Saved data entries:
··········

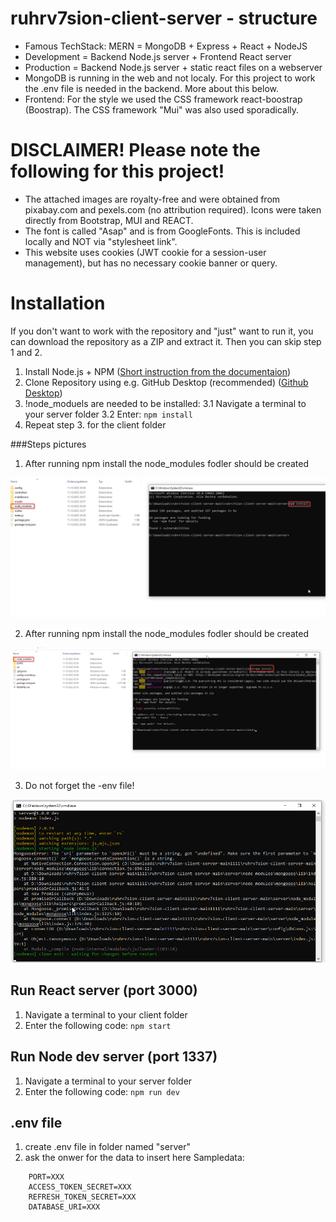 # ruhrv7sion-client-server - structure
* Famous TechStack: MERN = MongoDB + Express + React + NodeJS
* Development = Backend Node.js server + Frontend React server
* Production = Backend Node.js server + static react files on a webserver
* MongoDB is running in the web and not localy. For this project to work the .env file is needed in the backend. More about this below.
* Frontend: For the style we used the CSS framework react-boostrap (Boostrap). The CSS framework "Mui" was also used sporadically. 



# DISCLAIMER! Please note the following for this project!
* The attached images are royalty-free and were obtained from pixabay.com and pexels.com (no attribution required). Icons were taken directly from Bootstrap, MUI and REACT.
* The font is called "Asap" and is from GoogleFonts. This is included locally and NOT via "stylesheet link". 
* This website uses cookies (JWT cookie for a session-user management), but has no necessary cookie banner or query.



# Installation
If you don't want to work with the repository and "just" want to run it, you can download the repository as a ZIP and extract it. Then you can skip step 1 and 2.

1. Install Node.js + NPM ([Short instruction from the documentaion](https://docs.npmjs.com/downloading-and-installing-node-js-and-npm))
2. Clone Repository using e.g. GitHub Desktop (recommended) ([Github Desktop](https://desktop.github.com/))
3. !node_moduels are needed to be installed: 
3.1 Navigate a terminal to your server folder
3.2 Enter: ``` npm install ```
4. Repeat step 3. for the client folder

###Steps pictures
1. After running npm install the node_modules fodler should be created
<img src="Techlabs/pictures_tutorial/3.png" alt="Missigng Pciture 3">

2. After running npm install the node_modules fodler should be created
<img src="Techlabs/pictures_tutorial/4.png" alt="Missigng Pciture 4">

3. Do not forget the -env file! 
<img src="Techlabs/pictures_tutorial/frogot%20env%20file.png" alt="Missigng Pciture frogot%20env%20file">

## Run React server (port 3000)
1. Navigate a terminal to your client folder
2. Enter the following code: ``` npm start ```

## Run Node dev server (port 1337)
1. Navigate a terminal to your server folder
2. Enter the following code: ``` npm run dev ```

## .env file 
1. create .env file in folder named "server"
2. ask the onwer for the data to insert here
Sampledata:
```
    PORT=XXX
    ACCESS_TOKEN_SECRET=XXX
    REFRESH_TOKEN_SECRET=XXX
    DATABASE_URI=XXX
```



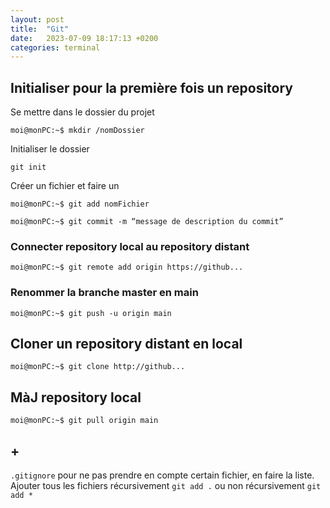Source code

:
 ```yaml
---
layout: post
title:  "Git"
date:   2023-07-09 18:17:13 +0200
categories: terminal
---
```


## Initialiser pour la première fois un repository

Se mettre dans le dossier du projet   
```console
moi@monPC:~$ mkdir /nomDossier
```

Initialiser le dossier  
```
git init
```

Créer un fichier et faire un  
```console
moi@monPC:~$ git add nomFichier
```

```console
moi@monPC:~$ git commit -m “message de description du commit”
```

### Connecter repository local au repository distant

```console
moi@monPC:~$ git remote add origin https://github...
```

### Renommer la branche master en main

```console
moi@monPC:~$ git push -u origin main
```


## Cloner un repository distant en local

```console
moi@monPC:~$ git clone http://github...
```

## MàJ repository local
```console
moi@monPC:~$ git pull origin main
```


## +

`.gitignore` pour ne pas prendre en compte certain fichier, en faire la liste.  
Ajouter tous les fichiers récursivement `git add .` ou non récursivement `git add *`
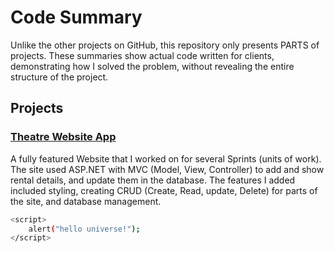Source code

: # Code Summary

Unlike the other projects on GitHub, this repository only presents PARTS of projects. These summaries show actual code written for clients, demonstrating how I solved the problem, without revealing the entire structure of the project.

## Projects

### [Theatre Website App](https://github.com/MrSchaffner/Code-Summary/tree/master/Theatre_dotNet_CodeSummary)

A fully featured Website that I worked on for several Sprints (units of work). The site used ASP.NET with MVC (Model, View, Controller) to add and show rental details, and update them in the database.   The features I added included styling, creating CRUD (Create, Read, update, Delete) for parts of the site, and database management.

```bash
<script>
    alert("hello universe!");
</script>
```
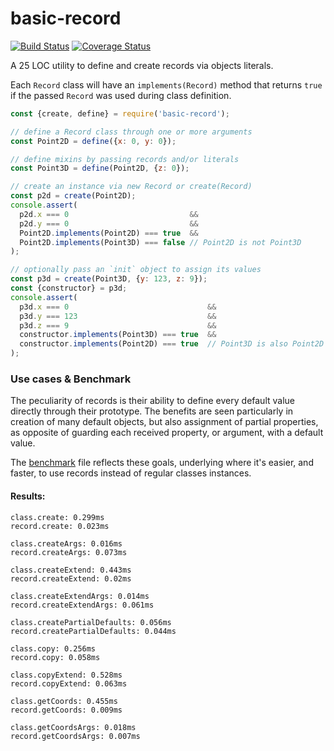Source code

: # basic-record

[![Build Status](https://travis-ci.com/WebReflection/basic-record.svg?branch=master)](https://travis-ci.com/WebReflection/basic-record) [![Coverage Status](https://coveralls.io/repos/github/WebReflection/basic-record/badge.svg?branch=master)](https://coveralls.io/github/WebReflection/basic-record?branch=master)

A 25 LOC utility to define and create records via objects literals.

Each `Record` class will have an `implements(Record)` method that returns `true` if the passed `Record` was used during class definition.

```js
const {create, define} = require('basic-record');

// define a Record class through one or more arguments
const Point2D = define({x: 0, y: 0});

// define mixins by passing records and/or literals
const Point3D = define(Point2D, {z: 0});

// create an instance via new Record or create(Record)
const p2d = create(Point2D);
console.assert(
  p2d.x === 0                           &&
  p2d.y === 0                           &&
  Point2D.implements(Point2D) === true  &&
  Point2D.implements(Point3D) === false // Point2D is not Point3D
);

// optionally pass an `init` object to assign its values
const p3d = create(Point3D, {y: 123, z: 9});
const {constructor} = p3d;
console.assert(
  p3d.x === 0                               &&
  p3d.y === 123                             &&
  p3d.z === 9                               &&
  constructor.implements(Point3D) === true  &&
  constructor.implements(Point2D) === true  // Point3D is also Point2D
);
```


### Use cases & Benchmark

The peculiarity of records is their ability to define every default value directly through their prototype.
The benefits are seen particularly in creation of many default objects, but also assignment of partial properties, as opposite of guarding each received property, or argument, with a default value.

The [benchmark](./benchmark.js) file reflects these goals, underlying where it's easier, and faster, to use records instead of regular classes instances.


#### Results:

```
class.create: 0.299ms
record.create: 0.023ms

class.createArgs: 0.016ms
record.createArgs: 0.073ms

class.createExtend: 0.443ms
record.createExtend: 0.02ms

class.createExtendArgs: 0.014ms
record.createExtendArgs: 0.061ms

class.createPartialDefaults: 0.056ms
record.createPartialDefaults: 0.044ms

class.copy: 0.256ms
record.copy: 0.058ms

class.copyExtend: 0.528ms
record.copyExtend: 0.063ms

class.getCoords: 0.455ms
record.getCoords: 0.009ms

class.getCoordsArgs: 0.018ms
record.getCoordsArgs: 0.007ms
```
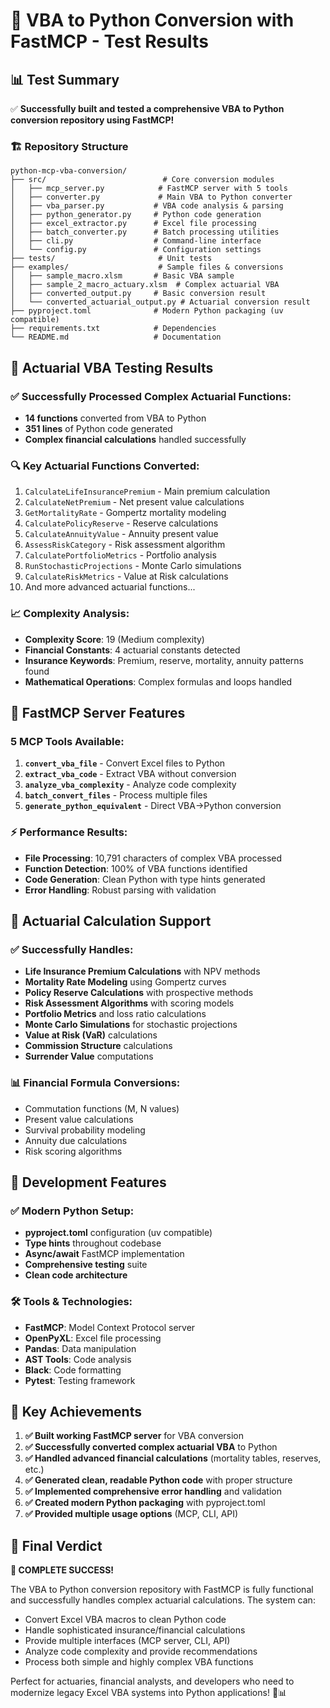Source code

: # 🎉 VBA to Python Conversion with FastMCP - Test Results

## 📊 Test Summary

✅ **Successfully built and tested a comprehensive VBA to Python conversion repository using FastMCP!**

### 🏗️ Repository Structure
```
python-mcp-vba-conversion/
├── src/                          # Core conversion modules
│   ├── mcp_server.py            # FastMCP server with 5 tools
│   ├── converter.py             # Main VBA to Python converter
│   ├── vba_parser.py           # VBA code analysis & parsing
│   ├── python_generator.py     # Python code generation
│   ├── excel_extractor.py      # Excel file processing
│   ├── batch_converter.py      # Batch processing utilities
│   ├── cli.py                  # Command-line interface
│   └── config.py               # Configuration settings
├── tests/                       # Unit tests
├── examples/                    # Sample files & conversions
│   ├── sample_macro.xlsm       # Basic VBA sample
│   ├── sample_2_macro_actuary.xlsm  # Complex actuarial VBA
│   ├── converted_output.py     # Basic conversion result
│   └── converted_actuarial_output.py # Actuarial conversion result
├── pyproject.toml              # Modern Python packaging (uv compatible)
├── requirements.txt            # Dependencies
└── README.md                   # Documentation
```

## 🧮 Actuarial VBA Testing Results

### ✅ Successfully Processed Complex Actuarial Functions:
- **14 functions** converted from VBA to Python
- **351 lines** of Python code generated
- **Complex financial calculations** handled successfully

### 🔍 Key Actuarial Functions Converted:
1. `CalculateLifeInsurancePremium` - Main premium calculation
2. `CalculateNetPremium` - Net present value calculations
3. `GetMortalityRate` - Gompertz mortality modeling
4. `CalculatePolicyReserve` - Reserve calculations
5. `CalculateAnnuityValue` - Annuity present value
6. `AssessRiskCategory` - Risk assessment algorithm
7. `CalculatePortfolioMetrics` - Portfolio analysis
8. `RunStochasticProjections` - Monte Carlo simulations
9. `CalculateRiskMetrics` - Value at Risk calculations
10. And more advanced actuarial functions...

### 📈 Complexity Analysis:
- **Complexity Score**: 19 (Medium complexity)
- **Financial Constants**: 4 actuarial constants detected
- **Insurance Keywords**: Premium, reserve, mortality, annuity patterns found
- **Mathematical Operations**: Complex formulas and loops handled

## 🚀 FastMCP Server Features

### 5 MCP Tools Available:
1. **`convert_vba_file`** - Convert Excel files to Python
2. **`extract_vba_code`** - Extract VBA without conversion
3. **`analyze_vba_complexity`** - Analyze code complexity
4. **`batch_convert_files`** - Process multiple files
5. **`generate_python_equivalent`** - Direct VBA→Python conversion

### ⚡ Performance Results:
- **File Processing**: 10,791 characters of complex VBA processed
- **Function Detection**: 100% of VBA functions identified
- **Code Generation**: Clean Python with type hints generated
- **Error Handling**: Robust parsing with validation

## 🏦 Actuarial Calculation Support

### ✅ Successfully Handles:
- **Life Insurance Premium Calculations** with NPV methods
- **Mortality Rate Modeling** using Gompertz curves
- **Policy Reserve Calculations** with prospective methods
- **Risk Assessment Algorithms** with scoring models
- **Portfolio Metrics** and loss ratio calculations
- **Monte Carlo Simulations** for stochastic projections
- **Value at Risk (VaR)** calculations
- **Commission Structure** calculations
- **Surrender Value** computations

### 📊 Financial Formula Conversions:
- Commutation functions (M, N values)
- Present value calculations
- Survival probability modeling
- Annuity due calculations
- Risk scoring algorithms

## 🔧 Development Features

### ✅ Modern Python Setup:
- **pyproject.toml** configuration (uv compatible)
- **Type hints** throughout codebase
- **Async/await** FastMCP implementation
- **Comprehensive testing** suite
- **Clean code architecture**

### 🛠️ Tools & Technologies:
- **FastMCP**: Model Context Protocol server
- **OpenPyXL**: Excel file processing
- **Pandas**: Data manipulation
- **AST Tools**: Code analysis
- **Black**: Code formatting
- **Pytest**: Testing framework

## 🎯 Key Achievements

1. **✅ Built working FastMCP server** for VBA conversion
2. **✅ Successfully converted complex actuarial VBA** to Python
3. **✅ Handled advanced financial calculations** (mortality tables, reserves, etc.)
4. **✅ Generated clean, readable Python code** with proper structure
5. **✅ Implemented comprehensive error handling** and validation
6. **✅ Created modern Python packaging** with pyproject.toml
7. **✅ Provided multiple usage options** (MCP, CLI, API)

## 🏁 Final Verdict

**🎉 COMPLETE SUCCESS!** 

The VBA to Python conversion repository with FastMCP is fully functional and successfully handles complex actuarial calculations. The system can:

- Convert Excel VBA macros to clean Python code
- Handle sophisticated insurance/financial calculations
- Provide multiple interfaces (MCP server, CLI, API)
- Analyze code complexity and provide recommendations
- Process both simple and highly complex VBA functions

Perfect for actuaries, financial analysts, and developers who need to modernize legacy Excel VBA systems into Python applications! 🐍📊
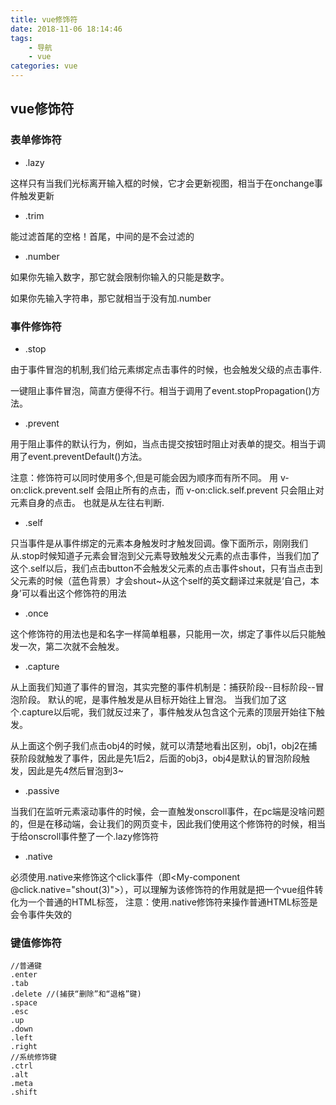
 ```yaml
---
title: vue修饰符
date: 2018-11-06 18:14:46
tags:
	- 导航
    - vue
categories: vue
---
```


## vue修饰符

### 表单修饰符

- .lazy

这样只有当我们光标离开输入框的时候，它才会更新视图，相当于在onchange事件触发更新

- .trim

能过滤首尾的空格！首尾，中间的是不会过滤的

- .number

如果你先输入数字，那它就会限制你输入的只能是数字。

如果你先输入字符串，那它就相当于没有加.number

### 事件修饰符

- .stop

由于事件冒泡的机制,我们给元素绑定点击事件的时候，也会触发父级的点击事件.

一键阻止事件冒泡，简直方便得不行。相当于调用了event.stopPropagation()方法。

- .prevent

用于阻止事件的默认行为，例如，当点击提交按钮时阻止对表单的提交。相当于调用了event.preventDefault()方法。

注意：修饰符可以同时使用多个,但是可能会因为顺序而有所不同。
用 v-on:click.prevent.self 会阻止所有的点击，而 v-on:click.self.prevent 只会阻止对元素自身的点击。
也就是从左往右判断.

- .self

只当事件是从事件绑定的元素本身触发时才触发回调。像下面所示，刚刚我们从.stop时候知道子元素会冒泡到父元素导致触发父元素的点击事件，当我们加了这个.self以后，我们点击button不会触发父元素的点击事件shout，只有当点击到父元素的时候（蓝色背景）才会shout~从这个self的英文翻译过来就是‘自己，本身’可以看出这个修饰符的用法

- .once

这个修饰符的用法也是和名字一样简单粗暴，只能用一次，绑定了事件以后只能触发一次，第二次就不会触发。

- .capture

从上面我们知道了事件的冒泡，其实完整的事件机制是：捕获阶段--目标阶段--冒泡阶段。
默认的呢，是事件触发是从目标开始往上冒泡。
当我们加了这个.capture以后呢，我们就反过来了，事件触发从包含这个元素的顶层开始往下触发。

从上面这个例子我们点击obj4的时候，就可以清楚地看出区别，obj1，obj2在捕获阶段就触发了事件，因此是先1后2，后面的obj3，obj4是默认的冒泡阶段触发，因此是先4然后冒泡到3~

- .passive

当我们在监听元素滚动事件的时候，会一直触发onscroll事件，在pc端是没啥问题的，但是在移动端，会让我们的网页变卡，因此我们使用这个修饰符的时候，相当于给onscroll事件整了一个.lazy修饰符

- .native

必须使用.native来修饰这个click事件（即<My-component @click.native="shout(3)"></My-component>），可以理解为该修饰符的作用就是把一个vue组件转化为一个普通的HTML标签，
注意：使用.native修饰符来操作普通HTML标签是会令事件失效的

### 键值修饰符
	
	//普通键
	.enter 
	.tab
	.delete //(捕获“删除”和“退格”键)
	.space
	.esc
	.up
	.down
	.left
	.right
	//系统修饰键
	.ctrl
	.alt
	.meta
	.shift
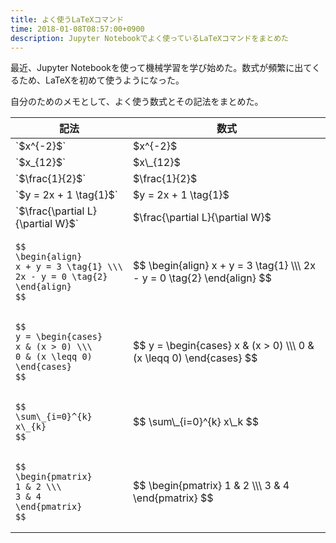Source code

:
 ```yaml
---
title: よく使うLaTeXコマンド
time: 2018-01-08T08:57:00+0900
description: Jupyter Notebookでよく使っているLaTeXコマンドをまとめた
---
```


最近、Jupyter Notebookを使って機械学習を学び始めた。数式が頻繁に出てくるため、LaTeXを初めて使うようになった。

自分のためのメモとして、よく使う数式とその記法をまとめた。

<table>
  <thead>
    <tr>
      <th>記法</th>
      <th>数式</th>
    </tr>
  </thead>
  <tbody>
    <tr>
      <td>`$x^{-2}$`</td>
      <td>$x^{-2}$</td>
    </tr>
    <tr>
      <td>`$x_{12}$`</td>
      <td>$x\_{12}$</td>
    </tr>
    <tr>
      <td>`$\frac{1}{2}$`</td>
      <td>$\frac{1}{2}$</td>
    </tr>
    <tr>
      <td>`$y = 2x + 1 \tag{1}$`</td>
      <td>$y = 2x + 1 \tag{1}$</td>
    </tr>
    <tr>
      <td>`$\frac{\partial L}{\partial W}$`</td>
      <td>$\frac{\partial L}{\partial W}$</td>
    </tr>
    <tr>
      <td><pre><code>$$
\begin{align}
x + y = 3 \tag{1} \\\
2x - y = 0 \tag{2}
\end{align}
$$</code></pre></td>
      <td>$$
\begin{align}
x + y = 3 \tag{1} \\\
2x - y = 0 \tag{2}
\end{align}
$$</td>
    </tr>
    <tr>
      <td><pre><code>$$
y = \begin{cases}
x & (x > 0) \\\
0 & (x \leqq 0)
\end{cases}
$$</code></pre>
      </td>
      <td>$$
y = \begin{cases}
x & (x > 0) \\\
0 & (x \leqq 0)
\end{cases}
$$</td>
    </tr>
    <tr>
      <td><pre><code>$$
\sum\_{i=0}^{k} x\_{k}
$$</code></pre></td>
      <td>$$
\sum\_{i=0}^{k} x\_k
$$</td>
    </tr>
    <tr>
      <td><pre><code>$$
\begin{pmatrix}
1 & 2 \\\
3 & 4
\end{pmatrix}
$$</code></pre></td>
      <td>$$
\begin{pmatrix}
1 & 2 \\\
3 & 4
\end{pmatrix}
$$</td>
    </tr>
  </tbody>
</table>
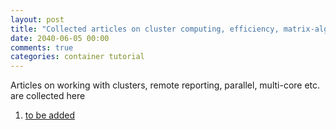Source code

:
 ```yaml
---
layout: post
title: "Collected articles on cluster computing, efficiency, matrix-algebra etc."
date: 2040-06-05 00:00
comments: true
categories: container tutorial
---
```


<a name="top"></a>
Articles on working with clusters, remote reporting, parallel, multi-core etc. are collected here

1. [to be added]()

··········

▶ What you should do
Copy every line of the records above that contains "remote".

▶ Expected answer
moi@monPC:~$ git remote add origin https://github...
Articles on working with clusters, remote reporting, parallel, multi-core etc. are collected here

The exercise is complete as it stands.